We the undersigned share with nearly two-thirds of our fellow Americans the conviction that our wars in Afghanistan and Iraq should be ended and that overall military spending should be dramatically reduced. This has been our position for years and will continue to be, and we take it seriously. We vow not to support President Barack Obama for renomination for another term in office, and to actively seek to impede his war policies unless and until he reverses them.

Since he became president, Obama has had three opportunities to work with Congress to reduce military spending, but instead has championed increases in that spending each time, despite the fact that this spending represents a clear threat to the economic future of our country. He has continued as well to try to hide the true costs of the wars by funding them with off-the-books supplemental spending bills, despite the fact that he campaigned against this very practice.

The President has escalated a war on Afghanistan in which rising civilian deaths and atrocities have become routine.

He has given the CIA even greater freedom of action to launch lethal drone strikes against civilian houses in Pakistan on mere assumption of some connection with Taliban or other organizations, despite the warning from the U.S. Ambassador in late 2009 -- revealed in a Wikileaks cable -- that such attacks could "destabilize" the Pakistani government, despite many reports that civilians, including children, are disproportionately victims, and despite the contention of the United Nations and many U.S. allies that this practice is illegal.

Obama has approved an increase in covert operations by CIA-controlled Afghan troops into Pakistan, and his administration has remained silent while the U.S. command in Afghanistan leaked to the New York Times plans for new Special Operations Forces raids into Pakistan aimed at Afghan Taliban targets.

The President has expanded the use of Special Operations Forces (SOF), operating in virtually total secrecy and without any accountability to Congress, in one country after another.
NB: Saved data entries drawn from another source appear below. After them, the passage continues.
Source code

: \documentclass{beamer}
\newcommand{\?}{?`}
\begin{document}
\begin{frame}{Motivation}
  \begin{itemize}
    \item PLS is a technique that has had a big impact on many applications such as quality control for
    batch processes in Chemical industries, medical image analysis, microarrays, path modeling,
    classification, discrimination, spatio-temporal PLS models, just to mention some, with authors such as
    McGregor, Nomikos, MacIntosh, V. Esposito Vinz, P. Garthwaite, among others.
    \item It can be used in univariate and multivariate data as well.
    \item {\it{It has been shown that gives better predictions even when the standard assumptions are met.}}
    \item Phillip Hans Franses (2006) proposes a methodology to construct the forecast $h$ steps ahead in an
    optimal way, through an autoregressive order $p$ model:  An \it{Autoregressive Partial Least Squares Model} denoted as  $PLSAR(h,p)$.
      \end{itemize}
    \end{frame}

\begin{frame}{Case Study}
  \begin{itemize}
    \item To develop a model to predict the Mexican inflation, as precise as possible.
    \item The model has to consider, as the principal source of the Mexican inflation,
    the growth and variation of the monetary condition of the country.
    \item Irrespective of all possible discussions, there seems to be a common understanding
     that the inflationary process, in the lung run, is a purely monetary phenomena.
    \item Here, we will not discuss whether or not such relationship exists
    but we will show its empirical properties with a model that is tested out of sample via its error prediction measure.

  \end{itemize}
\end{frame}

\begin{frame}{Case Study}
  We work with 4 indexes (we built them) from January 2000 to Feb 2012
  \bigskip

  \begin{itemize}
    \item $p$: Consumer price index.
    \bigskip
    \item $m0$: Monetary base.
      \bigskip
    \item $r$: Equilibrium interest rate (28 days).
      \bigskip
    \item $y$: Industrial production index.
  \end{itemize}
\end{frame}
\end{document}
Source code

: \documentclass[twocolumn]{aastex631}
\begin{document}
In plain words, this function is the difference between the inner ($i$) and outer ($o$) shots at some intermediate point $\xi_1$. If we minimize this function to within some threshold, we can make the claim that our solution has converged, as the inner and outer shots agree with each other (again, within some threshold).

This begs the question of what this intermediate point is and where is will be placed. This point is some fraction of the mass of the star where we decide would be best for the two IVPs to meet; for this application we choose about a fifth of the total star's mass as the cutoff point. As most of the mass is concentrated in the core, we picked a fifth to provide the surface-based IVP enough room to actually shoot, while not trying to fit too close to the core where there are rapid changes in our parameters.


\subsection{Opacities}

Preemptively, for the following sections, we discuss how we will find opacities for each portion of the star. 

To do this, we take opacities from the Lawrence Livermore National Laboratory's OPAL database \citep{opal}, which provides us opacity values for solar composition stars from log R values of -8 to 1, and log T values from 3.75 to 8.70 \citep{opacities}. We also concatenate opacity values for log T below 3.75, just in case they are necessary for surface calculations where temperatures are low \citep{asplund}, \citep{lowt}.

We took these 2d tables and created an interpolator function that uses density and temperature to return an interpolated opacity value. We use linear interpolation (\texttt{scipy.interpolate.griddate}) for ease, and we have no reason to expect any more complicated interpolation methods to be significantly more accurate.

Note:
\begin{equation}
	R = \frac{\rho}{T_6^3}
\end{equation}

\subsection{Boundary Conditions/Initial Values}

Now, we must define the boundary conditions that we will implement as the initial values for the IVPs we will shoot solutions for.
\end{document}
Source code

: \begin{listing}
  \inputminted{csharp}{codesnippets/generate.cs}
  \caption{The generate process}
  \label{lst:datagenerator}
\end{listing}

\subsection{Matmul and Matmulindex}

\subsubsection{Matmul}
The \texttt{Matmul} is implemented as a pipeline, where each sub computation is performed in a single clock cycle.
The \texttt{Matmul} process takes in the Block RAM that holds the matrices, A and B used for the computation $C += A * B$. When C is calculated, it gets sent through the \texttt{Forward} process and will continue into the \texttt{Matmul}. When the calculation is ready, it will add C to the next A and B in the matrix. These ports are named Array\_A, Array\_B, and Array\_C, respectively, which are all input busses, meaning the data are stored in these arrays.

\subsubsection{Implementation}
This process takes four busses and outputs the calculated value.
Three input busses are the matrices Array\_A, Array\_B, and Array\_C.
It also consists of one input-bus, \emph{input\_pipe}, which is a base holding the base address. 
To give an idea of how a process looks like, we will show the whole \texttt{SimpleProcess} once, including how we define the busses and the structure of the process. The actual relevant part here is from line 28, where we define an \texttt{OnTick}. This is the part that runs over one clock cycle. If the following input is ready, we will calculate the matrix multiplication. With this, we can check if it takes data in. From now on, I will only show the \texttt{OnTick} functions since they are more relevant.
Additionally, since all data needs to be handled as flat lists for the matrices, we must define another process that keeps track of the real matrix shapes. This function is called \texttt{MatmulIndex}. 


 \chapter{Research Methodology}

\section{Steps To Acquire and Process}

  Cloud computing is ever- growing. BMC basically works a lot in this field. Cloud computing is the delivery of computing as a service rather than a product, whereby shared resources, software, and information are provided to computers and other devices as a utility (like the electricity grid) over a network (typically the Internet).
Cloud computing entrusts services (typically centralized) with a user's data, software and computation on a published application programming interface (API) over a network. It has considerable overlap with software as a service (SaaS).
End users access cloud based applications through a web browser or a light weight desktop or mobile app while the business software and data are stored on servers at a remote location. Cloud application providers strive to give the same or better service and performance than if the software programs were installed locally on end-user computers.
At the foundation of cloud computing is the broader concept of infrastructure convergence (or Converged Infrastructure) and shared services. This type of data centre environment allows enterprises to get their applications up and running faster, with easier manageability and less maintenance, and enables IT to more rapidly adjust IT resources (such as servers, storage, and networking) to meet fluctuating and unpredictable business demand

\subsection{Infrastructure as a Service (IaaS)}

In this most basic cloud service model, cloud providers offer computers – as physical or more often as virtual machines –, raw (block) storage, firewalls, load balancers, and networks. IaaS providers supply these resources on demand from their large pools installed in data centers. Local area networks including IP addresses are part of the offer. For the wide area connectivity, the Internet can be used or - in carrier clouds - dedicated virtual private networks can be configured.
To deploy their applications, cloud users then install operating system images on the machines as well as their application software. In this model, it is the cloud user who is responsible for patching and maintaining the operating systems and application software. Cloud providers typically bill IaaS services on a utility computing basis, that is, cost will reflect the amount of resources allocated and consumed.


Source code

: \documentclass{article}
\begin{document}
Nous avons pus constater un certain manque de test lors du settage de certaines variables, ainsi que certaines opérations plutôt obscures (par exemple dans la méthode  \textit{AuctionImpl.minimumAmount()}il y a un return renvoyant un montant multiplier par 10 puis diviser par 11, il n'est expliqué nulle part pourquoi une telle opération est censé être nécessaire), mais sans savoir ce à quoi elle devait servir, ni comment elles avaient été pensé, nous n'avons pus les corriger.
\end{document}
SOF troops are presently in some 75 nations -- 15 more than when Obama took office.
President Obama has, on a later schedule than he campaigned on, finally reduced U.S. troop presence in Iraq. But he has not fully withdrawn U.S. combat forces from Iraq or ended U.S. combat there, his claims to have done so notwithstanding. His vice president has suggested, without correction by the President, the possibility of a U.S. military presence in the country even after the deadline for withdrawal under the U.S.-Iraq withdrawal agreement, if only through the use of military contractors.

The Obama administration has announced plans to form an army of mercenary troops from private military contractors in Iraq which is to have its own air force and its own fleet of mine-resistant military vehicles. The plan includes continued contracts with the company formerly called Blackwater, despite the knowledge that it was guilty of atrocities against civilians in that country, and despite the openly declared opposition of the Iraqi government to such a continued role.

Obama has overseen increased weapons sales to foreign nations, and assisting in those sales has been a major function of his State Department. He has approved increased funding for work on nuclear weapons, even while supporting an arms control treaty. He has established a policy of potential nuclear first strike against Iran or North Korea.

President Obama has argued for the justness of war-making in widely watched speeches from the Oval Office and in Oslo, Norway, where he was accepting a Nobel Peace Prize. He has, in his Oval Office speech last August, defended false statements that took our nation into the current wars and false statements that have prolonged them.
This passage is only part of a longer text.